東京電力エナジーパートナーは2019年8月6日、「再生可能エネルギーの固定買取価格制度」による買い取りが満了となる住宅太陽光発電ユーザー向けの新サービス「再エネおあずかりプラン」の詳細を公表した。蓄電池を設置せずに太陽光発電の余剰電力を活用できるのが特徴のサービスで、同年9月9日から申し込み受付を開始する。
再エネおあずかりプランは月額サービス料4000円を支払うことで、発生した余剰電力を、東京電力エナジーパートナーが一時的に“預かった”ことにし、他の時間帯に使ったとみなすプラン。例えば月の電力使用量が300kWhで、200kWhの余剰電力が発生した場合、ユーザー側は使用電力量から余剰電力量を差し引いた100kWh分の電気料金と月額サービス料を支払うことになる。
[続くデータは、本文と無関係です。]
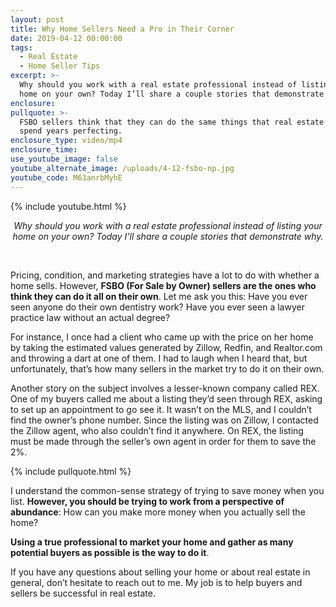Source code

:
 ```yaml
---
layout: post
title: Why Home Sellers Need a Pro in Their Corner
date: 2019-04-12 00:00:00
tags:
  - Real Estate
  - Home Seller Tips
excerpt: >-
  Why should you work with a real estate professional instead of listing your
  home on your own? Today I’ll share a couple stories that demonstrate why.
enclosure:
pullquote: >-
  FSBO sellers think that they can do the same things that real estate experts
  spend years perfecting.
enclosure_type: video/mp4
enclosure_time:
use_youtube_image: false
youtube_alternate_image: /uploads/4-12-fsbo-np.jpg
youtube_code: M63anrbMyhE
---
```


{% include youtube.html %}

<center><em>Why should you work with a real estate professional instead of listing your home on your own? Today I&rsquo;ll share a couple stories that demonstrate why.</em></center>

&nbsp;

Pricing, condition, and marketing strategies have a lot to do with whether a home sells. However, **FSBO (For Sale by Owner) sellers are the ones who think they can do it all on their own**. Let me ask you this: Have you ever seen anyone do their own dentistry work? Have you ever seen a lawyer practice law without an actual degree?

For instance, I once had a client who came up with the price on her home by taking the estimated values generated by Zillow, Redfin, and Realtor.com and throwing a dart at one of them. I had to laugh when I heard that, but unfortunately, that’s how many sellers in the market try to do it on their own.

Another story on the subject involves a lesser-known company called REX. One of my buyers called me about a listing they’d seen through REX, asking to set up an appointment to go see it. It wasn’t on the MLS, and I couldn’t find the owner’s phone number. Since the listing was on Zillow, I contacted the Zillow agent, who also couldn’t find it anywhere. On REX, the listing must be made through the seller’s own agent in order for them to save the 2%.

{% include pullquote.html %}

I understand the common-sense strategy of trying to save money when you list. **However, you should be trying to work from a perspective of abundance**\: How can you make more money when you actually sell the home?

**Using a true professional to market your home and gather as many potential buyers as possible is the way to do it**.

If you have any questions about selling your home or about real estate in general, don’t hesitate to reach out to me. My job is to help buyers and sellers be successful in real estate.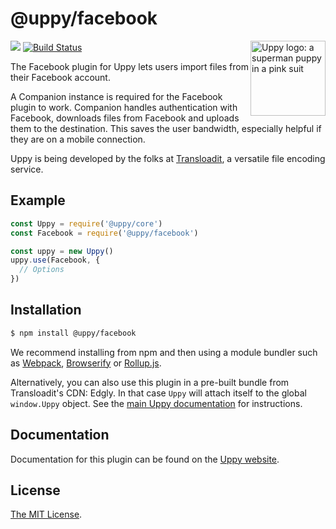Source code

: # @uppy/facebook

<img src="https://uppy.io/images/logos/uppy-dog-head-arrow.svg" width="120" alt="Uppy logo: a superman puppy in a pink suit" align="right">

<a href="https://www.npmjs.com/package/@uppy/facebook"><img src="https://img.shields.io/npm/v/@uppy/facebook.svg?style=flat-square"></a>
<a href="https://travis-ci.org/transloadit/uppy"><img src="https://img.shields.io/travis/transloadit/uppy/master.svg?style=flat-square" alt="Build Status"></a>

The Facebook plugin for Uppy lets users import files from their Facebook account.

A Companion instance is required for the Facebook plugin to work. Companion handles authentication with Facebook, downloads files from Facebook and uploads them to the destination. This saves the user bandwidth, especially helpful if they are on a mobile connection.


Uppy is being developed by the folks at [Transloadit](https://transloadit.com), a versatile file encoding service.

## Example

```js
const Uppy = require('@uppy/core')
const Facebook = require('@uppy/facebook')

const uppy = new Uppy()
uppy.use(Facebook, {
  // Options
})
```

## Installation

```bash
$ npm install @uppy/facebook
```

We recommend installing from npm and then using a module bundler such as [Webpack](https://webpack.js.org/), [Browserify](http://browserify.org/) or [Rollup.js](http://rollupjs.org/).

Alternatively, you can also use this plugin in a pre-built bundle from Transloadit's CDN: Edgly. In that case `Uppy` will attach itself to the global `window.Uppy` object. See the [main Uppy documentation](https://uppy.io/docs/#Installation) for instructions.

## Documentation

Documentation for this plugin can be found on the [Uppy website](https://uppy.io/docs/facebook).

## License

[The MIT License](./LICENSE).
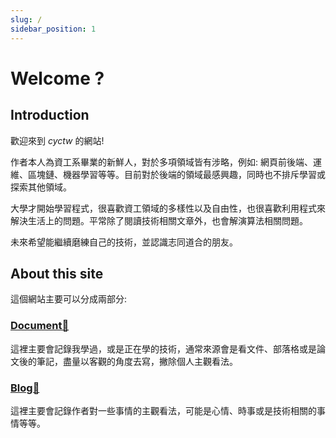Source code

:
 ```yaml
---
slug: /
sidebar_position: 1
---
```


# Welcome ?

## Introduction
歡迎來到 *cyctw* 的網站! 

作者本人為資工系畢業的新鮮人，對於多項領域皆有涉略，例如: 網頁前後端、運維、區塊鏈、機器學習等等。目前對於後端的領域最感興趣，同時也不排斥學習或探索其他領域。

大學才開始學習程式，很喜歡資工領域的多樣性以及自由性，也很喜歡利用程式來解決生活上的問題。平常除了閱讀技術相關文章外，也會解演算法相關問題。

未來希望能繼續磨練自己的技術，並認識志同道合的朋友。

## About this site
這個網站主要可以分成兩部分: 
### [Document📄](/)
這裡主要會記錄我學過，或是正在學的技術，通常來源會是看文件、部落格或是論文後的筆記，盡量以客觀的角度去寫，撇除個人主觀看法。

### [Blog📙](/blog)
這裡主要會記錄作者對一些事情的主觀看法，可能是心情、時事或是技術相關的事情等等。

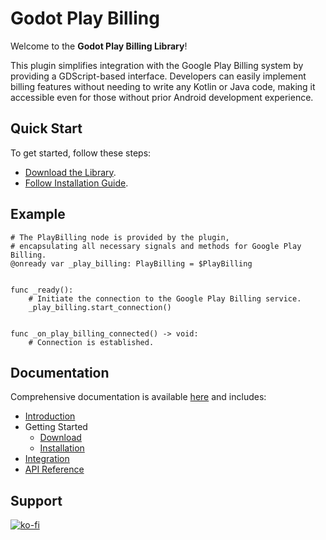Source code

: # Godot Play Billing

Welcome to the **Godot Play Billing Library**!

This plugin simplifies integration with the Google Play Billing system by providing a GDScript-based interface. Developers can easily implement billing features without needing to write any Kotlin or Java code, making it accessible even for those without prior Android development experience.

## Quick Start

To get started, follow these steps:

- [Download the Library](https://achyutastudios.github.io/godot-play-billing/get-started/download/).
- [Follow Installation Guide](https://achyutastudios.github.io/godot-play-billing/get-started/installation/).
<!-- - Run a simple billing example to verify your setup. -->

## Example

```gdscript
# The PlayBilling node is provided by the plugin, 
# encapsulating all necessary signals and methods for Google Play Billing.
@onready var _play_billing: PlayBilling = $PlayBilling


func _ready():
    # Initiate the connection to the Google Play Billing service.
    _play_billing.start_connection()


func _on_play_billing_connected() -> void:
    # Connection is established.
```

## Documentation
Comprehensive documentation is available [here](https://achyutastudios.github.io/godot-play-billing) and includes:

- [Introduction](https://achyutastudios.github.io/godot-play-billing/)
- Getting Started
  - [Download](https://achyutastudios.github.io/godot-play-billing/get-started/download/)
  - [Installation](https://achyutastudios.github.io/godot-play-billing/get-started/installation/)
- [Integration](https://achyutastudios.github.io/godot-play-billing/integrate/)
- [API Reference](https://achyutastudios.github.io/godot-play-billing/api-reference/)

## Support
[![ko-fi](https://ko-fi.com/img/githubbutton_sm.svg)](https://ko-fi.com/N4N41CL8JJ)
 
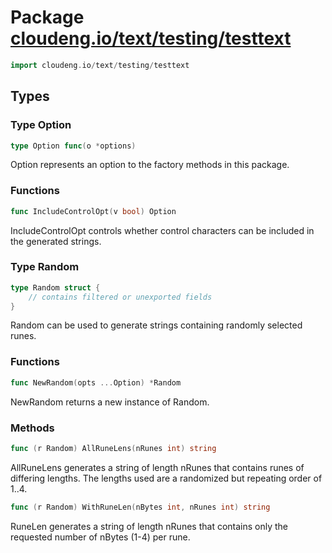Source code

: # Package [cloudeng.io/text/testing/testtext](https://pkg.go.dev/cloudeng.io/text/testing/testtext?tab=doc)

```go
import cloudeng.io/text/testing/testtext
```


## Types
### Type Option
```go
type Option func(o *options)
```
Option represents an option to the factory methods in this package.

### Functions

```go
func IncludeControlOpt(v bool) Option
```
IncludeControlOpt controls whether control characters can be included in the
generated strings.




### Type Random
```go
type Random struct {
	// contains filtered or unexported fields
}
```
Random can be used to generate strings containing randomly selected runes.

### Functions

```go
func NewRandom(opts ...Option) *Random
```
NewRandom returns a new instance of Random.



### Methods

```go
func (r Random) AllRuneLens(nRunes int) string
```
AllRuneLens generates a string of length nRunes that contains runes of
differing lengths. The lengths used are a randomized but repeating order of
1..4.


```go
func (r Random) WithRuneLen(nBytes int, nRunes int) string
```
RuneLen generates a string of length nRunes that contains only the requested
number of nBytes (1-4) per rune.







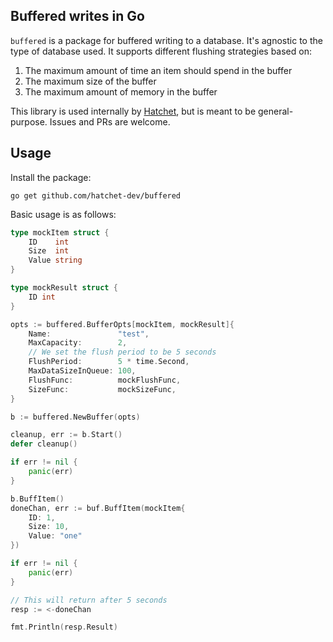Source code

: ## Buffered writes in Go

`buffered` is a package for buffered writing to a database. It's agnostic to the type of database used. It supports different flushing strategies based on:

1. The maximum amount of time an item should spend in the buffer
2. The maximum size of the buffer
3. The maximum amount of memory in the buffer

This library is used internally by [Hatchet](https://github.com/hatchet-dev/hatchet), but is meant to be general-purpose. Issues and PRs are welcome.

## Usage

Install the package:

```
go get github.com/hatchet-dev/buffered
```

Basic usage is as follows:

```go
type mockItem struct {
	ID    int
	Size  int
	Value string
}

type mockResult struct {
	ID int
}

opts := buffered.BufferOpts[mockItem, mockResult]{
    Name:               "test",
    MaxCapacity:        2,
    // We set the flush period to be 5 seconds
    FlushPeriod:        5 * time.Second,
    MaxDataSizeInQueue: 100,
    FlushFunc:          mockFlushFunc,
    SizeFunc:           mockSizeFunc,
}

b := buffered.NewBuffer(opts)

cleanup, err := b.Start()
defer cleanup()

if err != nil {
    panic(err)
}

b.BuffItem()
doneChan, err := buf.BuffItem(mockItem{
    ID: 1,
    Size: 10,
    Value: "one"
})

if err != nil {
    panic(err)
}

// This will return after 5 seconds
resp := <-doneChan

fmt.Println(resp.Result)
```
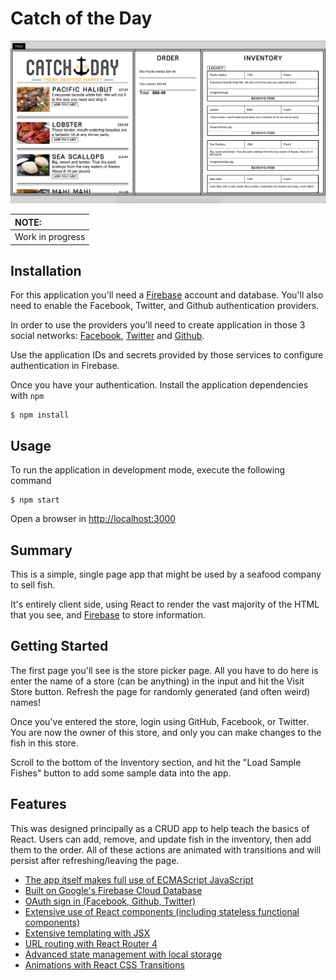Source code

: # Catch of the Day

![Screenshot](/public/images/screenshot.png)

| NOTE: |
| :--- |
| Work in progress |

## Installation

For this application you'll need a [Firebase](https://firebase.google.com/) account and database.
You'll also need to enable the Facebook, Twitter, and Github authentication providers.

In order to use the providers you'll need to create application in those 3 social networks:
[Facebook](https://www.facebook.com/), [Twitter](https://twitter.com/) and [Github](https://github.com/).

Use the application IDs and secrets provided by those services to configure authentication in Firebase.

Once you have your authentication. Install the application dependencies with `npm`

```
$ npm install
```

## Usage

To run the application in development mode, execute the following command

```
$ npm start
```

Open a browser in [http://localhost:3000](http://localhost:3000)

## Summary

This is a simple, single page app that might be used by a seafood
company to sell fish.

It's entirely client side, using React to render the vast majority of the HTML
that you see, and [Firebase](https://firebase.google.com/) to store information.

## Getting Started

The first page you'll see is the store picker page. All you have to do here is
enter the name of a store (can be anything) in the input and hit the Visit Store
button. Refresh the page for randomly generated (and often weird) names!

Once you've entered the store, login using GitHub, Facebook, or Twitter. You are
now the owner of this store, and only you can make changes to the fish in this
store.

Scroll to the bottom of the Inventory section, and hit the "Load Sample Fishes"
button to add some sample data into the app.

## Features

This was designed principally as a CRUD app to help teach the basics of React.
Users can add, remove, and update fish in the inventory, then add them to the
order. All of these actions are animated with transitions and will persist after
refreshing/leaving the page.

- [The app itself makes full use of ECMAScript
  JavaScript](https://github.com/andydnguyen/Catch-of-the-day/blob/54c6df84d713df47c90ecbf04d70a35eeef8ae8b/src/components/Inventory.js#L4)
- [Built on Google's Firebase Cloud
  Database](https://github.com/andydnguyen/Catch-of-the-day/blob/master/src/base.js)
- [OAuth sign in (Facebook, Github,
  Twitter)](https://github.com/andydnguyen/Catch-of-the-day/blob/master/src/components/Login.js)
- [Extensive use of React components (including stateless functional components)](https://github.com/andydnguyen/Catch-of-the-day/tree/master/src/components)
- [Extensive templating with
  JSX](https://github.com/andydnguyen/Catch-of-the-day/blob/master/src/components/App.js)
- [URL routing with React Router
  4](https://github.com/andydnguyen/Catch-of-the-day/blob/master/src/components/Router.js)
- [Advanced state management with local
  storage](https://github.com/andydnguyen/Catch-of-the-day/blob/54c6df84d713df47c90ecbf04d70a35eeef8ae8b/src/components/App.js#L18)
- [Animations with React CSS
  Transitions](https://github.com/andydnguyen/Catch-of-the-day/blob/master/src/components/Order.js)
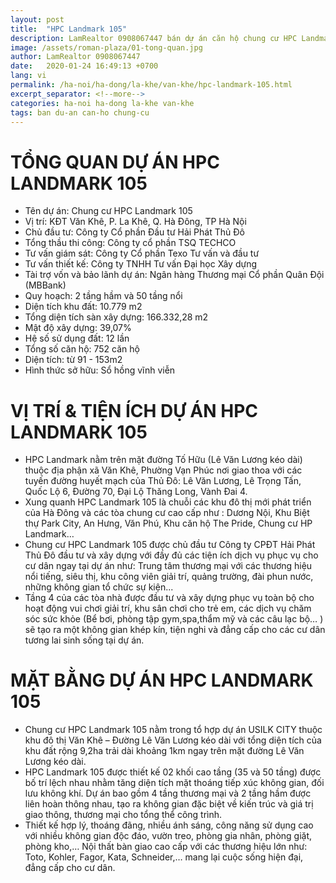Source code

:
 ```yaml
---
layout: post
title:  "HPC Landmark 105"
description: LamRealtor 0908067447 bán dự án căn hộ chung cư HPC Landmark 105 ở Hà Nội Hà Đông La Khê Văn Khê
image: /assets/roman-plaza/01-tong-quan.jpg
author: LamRealtor 0908067447
date:   2020-01-24 16:49:13 +0700
lang: vi
permalink: /ha-noi/ha-dong/la-khe/van-khe/hpc-landmark-105.html
excerpt_separator: <!--more-->
categories: ha-noi ha-dong la-khe van-khe
tags: ban du-an can-ho chung-cu
---
```


# TỔNG QUAN DỰ ÁN HPC LANDMARK 105

- Tên dự án: Chung cư HPC Landmark 105
- Vị trí: KĐT Văn Khê, P. La Khê, Q. Hà Đông, TP Hà Nội
- Chủ đầu tư: Công ty Cổ phần Đầu tư Hải Phát Thủ Đô
- Tổng thầu thi công: Công ty cổ phần TSQ TECHCO
- Tư vấn giám sát: Công ty Cổ phần Texo Tư vấn và đầu tư 
- Tư vấn thiết kế: Công ty TNHH Tư vấn Đại học Xây dựng 
- Tài trợ vốn và bảo lãnh dự án: Ngân hàng Thương mại Cổ phần Quân Đội (MBBank) 
- Quy hoạch: 2 tầng hầm và 50 tầng nổi 
- Diện tích khu đất: 10.779 m2 
- Tổng diện tích sàn xây dựng: 166.332,28 m2 
- Mật độ xây dựng: 39,07% 
- Hệ số sử dụng đất: 12 lần 
- Tổng số căn hộ: 752 căn hộ 
- Diện tích: từ 91 - 153m2 
- Hình thức sở hữu: Sổ hồng vĩnh viễn 

# VỊ TRÍ & TIỆN ÍCH DỰ ÁN HPC LANDMARK 105
 
- HPC Landmark nằm trên mặt đường Tố Hữu (Lê Văn Lương kéo dài) thuộc địa phận xã Văn Khê, Phường Vạn Phúc nơi giao thoa với các tuyến đường huyết mạch của Thủ Đô: Lê Văn Lương, Lê Trọng Tấn, Quốc Lộ 6, Đường 70, Đại Lộ Thăng Long, Vành Đai 4. 
- Xung quanh HPC Landmark 105 là chuỗi các khu đô thị mới phát triển của Hà Đông và các tòa chung cư cao cấp như : Dương Nội, Khu Biệt thự Park City, An Hưng, Văn Phú, Khu căn hộ The Pride, Chung cư HP Landmark… 
- Chung cư HPC Landmark 105 được chủ đầu tư Công ty CPĐT Hải Phát Thủ Đô đầu tư và xây dựng với đầy đủ các tiện ích dịch vụ phục vụ cho cư dân ngay tại dự án như: Trung tâm thương mại với các thương hiệu nổi tiếng, siêu thị, khu công viên giải trí, quảng trường, đài phun nước, những không gian tổ chức sự kiện... 
- Tầng 4 của các tòa nhà được đầu tư và xây dựng phục vụ toàn bộ cho hoạt động vui chơi giải trí, khu sân chơi cho trẻ em, các dịch vụ chăm sóc sức khỏe (Bể bơi, phòng tập gym,spa,thẩm mỹ và các câu lạc bộ… ) sẽ tạo ra một không gian khép kín, tiện nghi và đẳng cấp cho các cư dân tương lai sinh sống tại dự án.
 
# MẶT BẰNG DỰ ÁN HPC LANDMARK 105
 
- Chung cư HPC Landmark 105 nằm trong tổ hợp dự án USILK CITY thuộc khu đô thị Văn Khê – Đường Lê Văn Lương kéo dài với tổng diện tích của khu đất rộng 9,2ha trải dài khoảng 1km ngay trên mặt đường Lê Văn Lương kéo dài. 
- HPC Landmark 105 được thiết kế 02 khối cao tầng (35 và 50 tầng) được bố trí lệch nhau nhằm tăng diện tích mặt thoáng tiếp xúc không gian, đối lưu không khí. Dự án bao gồm 4 tầng thương mại và 2 tầng hầm được liên hoàn thông nhau, tạo ra không gian đặc biệt về kiến trúc và giá trị giao thông, thương mại cho tổng thể công trình.
- Thiết kế hợp lý, thoáng đãng, nhiều ánh sáng, công năng sử dụng cao với nhiều không gian độc đáo, vườn treo, phòng gia nhân, phòng giặt, phòng kho,… Nội thất bàn giao cao cấp với các thương hiệu lớn như: Toto, Kohler, Fagor, Kata, Schneider,… mang lại cuộc sống hiện đại, đẳng cấp cho cư dân.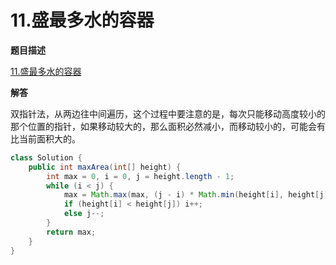 # 11.盛最多水的容器

**题目描述**

[11.盛最多水的容器](https://leetcode-cn.com/problems/container-with-most-water/)

**解答**

双指针法，从两边往中间遍历，这个过程中要注意的是，每次只能移动高度较小的那个位置的指针，如果移动较大的，那么面积必然减小，而移动较小的，可能会有比当前面积大的。

```java
class Solution {
    public int maxArea(int[] height) {
        int max = 0, i = 0, j = height.length - 1;
        while (i < j) {
            max = Math.max(max, (j - i) * Math.min(height[i], height[j]));
            if (height[i] < height[j]) i++;
            else j--;
        }
        return max;
    }
}
```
預けられる電力は毎月250kWh(キロワット時)までで、250kWhを超える分や250kWh以下の使用電力量を上回る分の余剰電力量については8.5円/kWhで買い取りを行う仕組みだ。なお、余剰電力を“使ったとみなす”時間帯は、料金単価の高い時間帯が優先される。
サービスの対象エリアは、栃木県、群馬県、茨城県、埼玉県、千葉県、東京都(島しょ地域を除く)、神奈川県、山梨県および静岡県(富士川以東)。専用の電気料金プランへの加入が必須で、ガスとのセット割の料金プランはサービスの対象外で、支払った料金に応じてポイントが貯まる「くらしTEPCO」のポイントも対象外となる。
一方で東京電力エナジーパートナーは、通常の卒FIT太陽光向けの買い取りサービス(再エネ買取標準プラン)も展開する。どちらのプランへの加入がお得になるかは、日中の電力使用量や、発生する余剰電力量によって異なるため、検討するユーザーは確認が必要だ。